In questo brano, gli antenati eponimi delle tribù di Manasse ed Efraim rappresentano il superamento da parte di Giuseppe della sua vita come parte della famiglia di Giacobbe e la sua felice integrazione in quella del faraone. I loro stessi nomi rappresentano il cambio di status del padre, che attraverso essi dichiara di aver dimenticato, per grazia di Dio, le sue origini, e di essere divenuto fecondo nella terra che avrebbe dovuto solo vederlo schiavo.
Una storia positiva sull’assimilazione in Egitto?

Tutti questi dettagli esprimono una valutazione positiva della piena integrazione di Giuseppe nella società egiziana. Si rade come un egiziano, si veste come un egiziano, si adorna come gli egiziani, prende un nome egiziano e una moglie egiziana. I suoi figli nascono in Egitto. Le persone per cui si adopera sono gentili e sagge, e riconoscono il suo talento, sopratutto il faraone, che lo eleva al rango di braccio destro del re. L’egittificazione di Giuseppe appare come un aspetto positivo di tutta la vicenda.
Tutto cambia, solo Dio resta
L’unica cosa che Giuseppe non muta nel suo cambio di status è il suo Dio. Fin dall’inizio, la storia ci dice che il Signore stava vegliando su Giuseppe. Per tutta la storia, Giuseppe rende chiaro che ne ha la consapevolezza. La sua capacità di interpretare i sogni viene da Dio (40,8), come ripete anche al faraone nel capitolo 41 (vv. 16.25.28).
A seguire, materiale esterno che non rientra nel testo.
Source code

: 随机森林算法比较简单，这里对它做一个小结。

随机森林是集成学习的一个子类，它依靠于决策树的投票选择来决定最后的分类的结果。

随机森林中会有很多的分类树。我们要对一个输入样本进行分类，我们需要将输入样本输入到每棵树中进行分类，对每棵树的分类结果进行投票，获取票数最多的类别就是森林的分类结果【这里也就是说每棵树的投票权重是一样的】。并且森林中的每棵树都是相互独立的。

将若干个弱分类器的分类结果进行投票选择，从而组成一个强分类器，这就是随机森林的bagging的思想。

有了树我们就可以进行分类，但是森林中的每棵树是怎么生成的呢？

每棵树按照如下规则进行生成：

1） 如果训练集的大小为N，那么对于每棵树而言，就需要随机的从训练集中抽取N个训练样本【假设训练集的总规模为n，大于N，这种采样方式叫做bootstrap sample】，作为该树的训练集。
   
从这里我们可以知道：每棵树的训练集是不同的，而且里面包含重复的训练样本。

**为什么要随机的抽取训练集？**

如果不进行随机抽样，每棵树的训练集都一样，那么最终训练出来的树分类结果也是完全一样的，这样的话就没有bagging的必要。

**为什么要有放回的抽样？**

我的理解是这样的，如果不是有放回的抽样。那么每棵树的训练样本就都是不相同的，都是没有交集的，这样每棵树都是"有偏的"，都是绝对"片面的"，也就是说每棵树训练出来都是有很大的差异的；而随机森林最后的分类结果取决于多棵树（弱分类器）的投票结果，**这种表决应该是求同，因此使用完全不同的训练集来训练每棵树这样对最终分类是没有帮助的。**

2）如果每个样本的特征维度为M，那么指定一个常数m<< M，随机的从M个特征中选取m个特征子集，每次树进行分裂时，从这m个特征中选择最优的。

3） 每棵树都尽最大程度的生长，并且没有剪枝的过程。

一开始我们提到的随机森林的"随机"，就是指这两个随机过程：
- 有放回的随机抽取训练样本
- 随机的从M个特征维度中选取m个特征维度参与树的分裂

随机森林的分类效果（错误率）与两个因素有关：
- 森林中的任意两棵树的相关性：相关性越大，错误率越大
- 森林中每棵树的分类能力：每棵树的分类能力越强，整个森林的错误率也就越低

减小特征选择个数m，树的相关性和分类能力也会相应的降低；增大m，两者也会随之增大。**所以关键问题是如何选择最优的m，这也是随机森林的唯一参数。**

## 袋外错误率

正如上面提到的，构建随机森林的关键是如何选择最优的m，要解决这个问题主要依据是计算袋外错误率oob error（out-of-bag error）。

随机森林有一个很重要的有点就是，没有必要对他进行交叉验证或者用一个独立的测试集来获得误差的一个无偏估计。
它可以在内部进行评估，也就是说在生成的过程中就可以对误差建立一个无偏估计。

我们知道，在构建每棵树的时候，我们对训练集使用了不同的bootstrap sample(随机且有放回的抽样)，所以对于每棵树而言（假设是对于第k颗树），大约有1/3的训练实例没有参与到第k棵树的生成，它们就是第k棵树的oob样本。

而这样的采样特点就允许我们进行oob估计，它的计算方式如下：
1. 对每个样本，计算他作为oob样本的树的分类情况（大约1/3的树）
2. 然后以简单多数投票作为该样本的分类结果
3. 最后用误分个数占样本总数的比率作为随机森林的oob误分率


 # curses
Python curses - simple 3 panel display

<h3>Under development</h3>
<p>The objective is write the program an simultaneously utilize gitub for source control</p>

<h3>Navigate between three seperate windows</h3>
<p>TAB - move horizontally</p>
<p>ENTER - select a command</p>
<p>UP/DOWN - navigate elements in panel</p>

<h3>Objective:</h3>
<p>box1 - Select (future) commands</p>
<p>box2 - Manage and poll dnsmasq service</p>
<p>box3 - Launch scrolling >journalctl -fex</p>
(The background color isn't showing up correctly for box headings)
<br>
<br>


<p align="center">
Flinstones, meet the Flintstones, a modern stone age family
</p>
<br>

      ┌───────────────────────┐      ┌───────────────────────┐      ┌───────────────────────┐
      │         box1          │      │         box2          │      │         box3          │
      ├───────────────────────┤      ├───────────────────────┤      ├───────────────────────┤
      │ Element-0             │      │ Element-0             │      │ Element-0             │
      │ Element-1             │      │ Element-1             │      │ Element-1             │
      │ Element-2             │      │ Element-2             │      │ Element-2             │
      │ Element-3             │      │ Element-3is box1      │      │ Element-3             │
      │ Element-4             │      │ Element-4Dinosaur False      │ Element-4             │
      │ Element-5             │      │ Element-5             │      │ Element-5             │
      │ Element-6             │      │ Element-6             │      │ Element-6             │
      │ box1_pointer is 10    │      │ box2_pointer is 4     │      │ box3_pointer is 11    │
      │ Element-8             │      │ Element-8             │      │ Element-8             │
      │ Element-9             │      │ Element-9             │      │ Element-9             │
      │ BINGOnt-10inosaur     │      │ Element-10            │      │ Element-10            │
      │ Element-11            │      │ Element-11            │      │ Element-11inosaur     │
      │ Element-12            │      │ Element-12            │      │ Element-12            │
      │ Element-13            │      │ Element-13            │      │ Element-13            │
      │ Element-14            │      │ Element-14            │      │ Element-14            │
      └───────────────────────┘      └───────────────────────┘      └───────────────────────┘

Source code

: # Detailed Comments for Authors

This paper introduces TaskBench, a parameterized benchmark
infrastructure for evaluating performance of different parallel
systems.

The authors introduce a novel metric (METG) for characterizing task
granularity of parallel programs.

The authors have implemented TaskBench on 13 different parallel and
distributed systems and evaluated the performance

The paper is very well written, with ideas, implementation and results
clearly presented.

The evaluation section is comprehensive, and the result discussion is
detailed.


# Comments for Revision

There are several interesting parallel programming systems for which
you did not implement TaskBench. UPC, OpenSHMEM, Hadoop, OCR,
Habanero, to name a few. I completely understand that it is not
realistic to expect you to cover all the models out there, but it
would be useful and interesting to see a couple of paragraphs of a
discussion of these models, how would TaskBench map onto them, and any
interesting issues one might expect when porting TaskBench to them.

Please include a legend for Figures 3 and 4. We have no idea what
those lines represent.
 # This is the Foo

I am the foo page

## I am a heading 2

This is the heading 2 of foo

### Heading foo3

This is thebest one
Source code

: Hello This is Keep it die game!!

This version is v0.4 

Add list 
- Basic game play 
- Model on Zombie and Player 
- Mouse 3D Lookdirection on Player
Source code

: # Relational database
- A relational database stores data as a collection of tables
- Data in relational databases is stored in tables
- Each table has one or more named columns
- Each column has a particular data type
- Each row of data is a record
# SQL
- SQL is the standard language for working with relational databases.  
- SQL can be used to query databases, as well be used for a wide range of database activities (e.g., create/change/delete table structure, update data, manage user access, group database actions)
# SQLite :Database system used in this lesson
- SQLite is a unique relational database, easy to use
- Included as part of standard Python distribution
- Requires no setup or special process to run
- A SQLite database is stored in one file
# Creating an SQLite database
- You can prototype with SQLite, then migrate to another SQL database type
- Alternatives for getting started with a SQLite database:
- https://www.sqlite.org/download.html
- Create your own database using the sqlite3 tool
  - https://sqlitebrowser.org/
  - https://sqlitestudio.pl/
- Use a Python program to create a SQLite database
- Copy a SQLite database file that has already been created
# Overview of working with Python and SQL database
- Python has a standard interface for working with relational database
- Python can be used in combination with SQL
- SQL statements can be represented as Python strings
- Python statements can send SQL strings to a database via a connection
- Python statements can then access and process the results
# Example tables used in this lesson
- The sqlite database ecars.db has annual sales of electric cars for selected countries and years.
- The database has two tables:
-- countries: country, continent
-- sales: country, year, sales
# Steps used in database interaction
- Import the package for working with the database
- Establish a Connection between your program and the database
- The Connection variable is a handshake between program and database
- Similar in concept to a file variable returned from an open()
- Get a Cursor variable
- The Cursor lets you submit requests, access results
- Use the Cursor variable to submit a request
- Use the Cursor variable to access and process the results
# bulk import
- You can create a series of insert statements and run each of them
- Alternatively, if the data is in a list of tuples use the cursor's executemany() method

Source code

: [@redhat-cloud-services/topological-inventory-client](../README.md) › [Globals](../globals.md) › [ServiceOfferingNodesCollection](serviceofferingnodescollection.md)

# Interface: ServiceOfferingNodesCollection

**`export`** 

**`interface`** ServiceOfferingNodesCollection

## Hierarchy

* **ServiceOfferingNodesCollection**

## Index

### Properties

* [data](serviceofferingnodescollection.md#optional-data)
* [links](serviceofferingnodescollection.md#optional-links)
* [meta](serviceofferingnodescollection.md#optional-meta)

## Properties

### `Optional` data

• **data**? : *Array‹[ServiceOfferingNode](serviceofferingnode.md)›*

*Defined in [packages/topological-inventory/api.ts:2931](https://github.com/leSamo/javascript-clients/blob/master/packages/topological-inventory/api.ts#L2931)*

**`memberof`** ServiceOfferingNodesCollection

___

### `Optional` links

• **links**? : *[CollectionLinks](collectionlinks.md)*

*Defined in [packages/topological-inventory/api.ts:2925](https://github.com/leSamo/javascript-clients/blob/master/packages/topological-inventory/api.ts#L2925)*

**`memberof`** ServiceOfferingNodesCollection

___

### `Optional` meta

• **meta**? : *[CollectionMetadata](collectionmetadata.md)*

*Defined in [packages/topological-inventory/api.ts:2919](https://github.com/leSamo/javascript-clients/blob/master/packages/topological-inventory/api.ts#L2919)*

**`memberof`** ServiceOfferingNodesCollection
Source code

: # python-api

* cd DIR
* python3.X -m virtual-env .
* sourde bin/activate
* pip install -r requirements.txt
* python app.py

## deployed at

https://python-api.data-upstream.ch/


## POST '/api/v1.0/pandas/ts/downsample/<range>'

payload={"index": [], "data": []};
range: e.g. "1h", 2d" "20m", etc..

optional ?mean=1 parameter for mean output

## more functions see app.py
Verso la fine della storia, quando i suoi fratelli avranno paura di una sua vendetta, Giuseppe affermerà che ciò che gli è successo è venuto da Dio (Gen 45,7-8; 50,19-20).
È anche vero che questa lealtà verso Dio è ciò che rende Giuseppe vincente e ammirato nella sua nuova terra. Nientemeno che il Faraone loda le capacità di Giuseppe come provenienti da Dio. Giuseppe è in grado di rimanere pienamente devoto al Signore mentre diventa quasi completamente egiziano… La sua storia, come altre nel Canone biblico, risponde ad una domanda non pronunciata: Si può essere al tempo stesso credenti fedeli e buoni cittadini? Sì, si può.